To consider a report by the Chief Executive.
The Committee considered a report by the Chief Executive on Dorset Council's response to the Covid-19 pandemic. The matter had been referred to the Committee for scrutiny by the Cabinet on 5 May 2020. The Committee had also been provided with a summary of delegated decisions made during the pandemic and up to 20 April 2020.
The Leader of the Council introduced the report highlighting the important role scrutiny had in considering the Council's response to the pandemic, its achievements and identification of any lessons learned. The Chief Executive added that although the Council's response to the pandemic had been amazing, it was important to learn from this. He reminded members that the report related to the situation up until 20 April 2020 and that the circulated list of decisions taken should be considered in the context of the information available at the time they were taken.
Members generally agreed that the Council's response to the pandemic had been very outstanding.
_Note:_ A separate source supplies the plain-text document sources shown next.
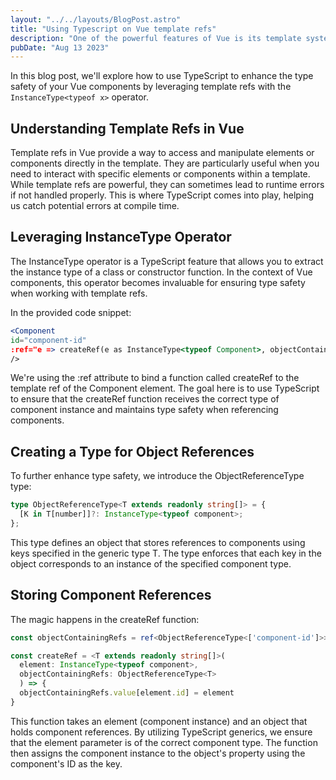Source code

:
 ```yaml
---
layout: "../../layouts/BlogPost.astro"
title: "Using Typescript on Vue template refs"
description: "One of the powerful features of Vue is its template system, which provides a declarative way to render UI components. In this blog post, we'll dive into how you can enhance the type safety of your Vue components using TypeScript and template refs."
pubDate: "Aug 13 2023"
---
```


In this blog post, we'll explore how to use TypeScript to enhance the type safety of your Vue components by leveraging template refs with the `InstanceType<typeof x>` operator. 

## Understanding Template Refs in Vue

Template refs in Vue provide a way to access and manipulate elements or components directly in the template. They are particularly useful when you need to interact with specific elements or components within a template. While template refs are powerful, they can sometimes lead to runtime errors if not handled properly. This is where TypeScript comes into play, helping us catch potential errors at compile time.

## Leveraging InstanceType<typeof x> Operator

The InstanceType<typeof x> operator is a TypeScript feature that allows you to extract the instance type of a class or constructor function. In the context of Vue components, this operator becomes invaluable for ensuring type safety when working with template refs.

In the provided code snippet:

```jsx
<Component
id="component-id"
:ref="e => createRef(e as InstanceType<typeof Component>, objectContainingRefs)"
/>
```

We're using the :ref attribute to bind a function called createRef to the template ref of the Component element. The goal here is to use TypeScript to ensure that the createRef function receives the correct type of component instance and maintains type safety when referencing components.

## Creating a Type for Object References

To further enhance type safety, we introduce the ObjectReferenceType type:

```ts
type ObjectReferenceType<T extends readonly string[]> = {
  [K in T[number]]?: InstanceType<typeof component>;
};
```

This type defines an object that stores references to components using keys specified in the generic type T. The type enforces that each key in the object corresponds to an instance of the specified component type.

## Storing Component References

The magic happens in the createRef function:

```ts
const objectContainingRefs = ref<ObjectReferenceType<['component-id']>>({})

const createRef = <T extends readonly string[]>(
  element: InstanceType<typeof component>, 
  objectContainingRefs: ObjectReferenceType<T>
  ) => {
  objectContainingRefs.value[element.id] = element
}
```

This function takes an element (component instance) and an object that holds component references. By utilizing TypeScript generics, we ensure that the element parameter is of the correct component type. The function then assigns the component instance to the object's property using the component's ID as the key.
They were then given an opportunity to ask questions about the report and actions taken by the Council. These covered a number of areas with Cabinet Members and senior officers providing detailed responses.
Councillors were told that as a result of lockdown the Council had to make arrangements overnight for 2,500 members of staff to be able to work from home in order for the Council's business to continue. Following on from this IT had enabled decision making meetings to be held, members kept up to date by regular virtual meetings and for staff briefings.
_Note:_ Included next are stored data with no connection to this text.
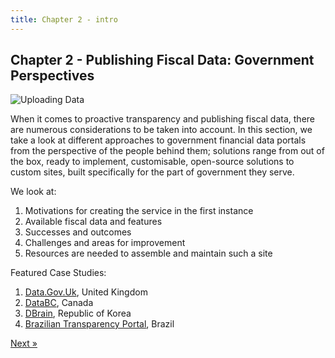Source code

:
 ```yaml
---
title: Chapter 2 - intro
---
```


## Chapter 2 - Publishing Fiscal Data: Government Perspectives

<img alt="Uploading Data" src="http://farm8.staticflickr.com/7211/7285692458_bb8a771171_t.jpg" class="inline-image" />

When it comes to proactive transparency and publishing fiscal data, there are numerous considerations to be taken into account. In this section, we take a look at different approaches to government financial data portals from the perspective of the people behind them; solutions range from out of the box, ready to implement, customisable, open-source solutions to custom sites, built specifically for the part of government they serve.

We look at:

1. Motivations for creating the service in the first instance
2. Available fiscal data and features
3. Successes and outcomes
4. Challenges and areas for improvement
5. Resources are needed to assemble and maintain such a site

Featured Case Studies:

1. [Data.Gov.Uk](../chapter2-1), United Kingdom
2. [DataBC](../chapter2-2), Canada
3. [DBrain](../chapter2-3), Republic of Korea
4. [Brazilian Transparency Portal](../chapter2-4), Brazil

<div class="pull-right"><a class="btn btn-default btn-mini" href="../chapter2-1">Next &raquo;</a></div>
With regard to media platforms available for virtual meetings, this had been considered the previous week by the Executive Advisory Panel for Digital and ICT. With 2,500 staff working from home currently, there was a need for any such platform to be secure. The Council was already using Teams, it was known to be secure and officers were familiar with its use so there was no need to change to a different platform where security was a greater risk.
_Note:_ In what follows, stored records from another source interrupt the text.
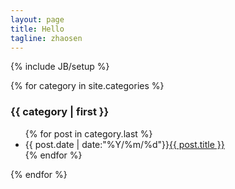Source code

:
```yaml
---
layout: page
title: Hello
tagline: zhaosen
---
```

{% include JB/setup %}




<!-- ## Pages List -->
<!-- <ul>
{% for member in site.data.members %}
  <li>
    <a href="https://github.com/{{ member.github }}">
      {{ member.name }}
    </a>
  </li>
{% endfor %}
</ul> -->

{% for category in site.categories %}
<h3>{{ category | first }}</h3> 
<ul class="arc-list">
{% for post in category.last %} 
<li>{{ post.date | date:"%Y/%m/%d"}}<a href="{{ BASE_PATH }}{{ post.url }}">{{ post.title }}</a></li>
{% endfor %}
</ul> 
{% endfor %}



  


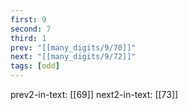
 ```yaml
---
first: 9
second: 7
third: 1
prev: "[[many_digits/9/70]]"
next: "[[many_digits/9/72]]"
tags: [odd]
---
```

prev2-in-text: [[69]]
next2-in-text: [[73]]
Council meetings had taken place virtually from the end of April 2020 as soon as Government legislation allowed this. The first meetings were those of the Cabinet, Audit and Governance and Planning Committees. The next Council meeting was scheduled for 3 September 2020 and it was hoped that meetings would be fully re-introduced after this date, possibly in person, or by use of hybrid meetings. The Leader and Chief Executive were keen for meetings to be reintroduced as soon as possible.
It had been agreed that health scrutiny committee meetings not be held in order to not put additional pressures on staff. However, a joint meeting of Dorset's Health Scrutiny Committee and Bournemouth, Christchurch and Poole's Health and Adult Social Care Committee was to be arranged to scrutinise the NHS response to the pandemic.
Local Resilience Forum (LRF)
The Executive Director - Corporate Development represented the Council on the multi-agency LRF Gold Network. This worked across Dorset during the pandemic, held regular meetings to consider information received and then issued instructions about actions that needed to be taken. The Silver Network met regularly and dealt with operational issues. Any issues arising at the Council's incident management team were referred to the Gold Network.
With regard to groups established by the LRF, it was explained that these groups were identified as part of Dorset's emergency response. As soon as the need for a group became evident, it was set up.
The LRF's Emergency Planning Team was taking stock of what had gone well and not so well so far and what could be done differently and were prepared for a second spike should it happen.
The Council had engaged with many organisations and people to deliver shielding.
During the first couple of weeks the Council had tried to respond appropriately and timely by using the data provided by Government and had asked people and groups to register to try to avoid duplication. Information about those who needed to be contacted was sent by primary care to Central Government who then forwarded this to local authorities but this resulted in delays.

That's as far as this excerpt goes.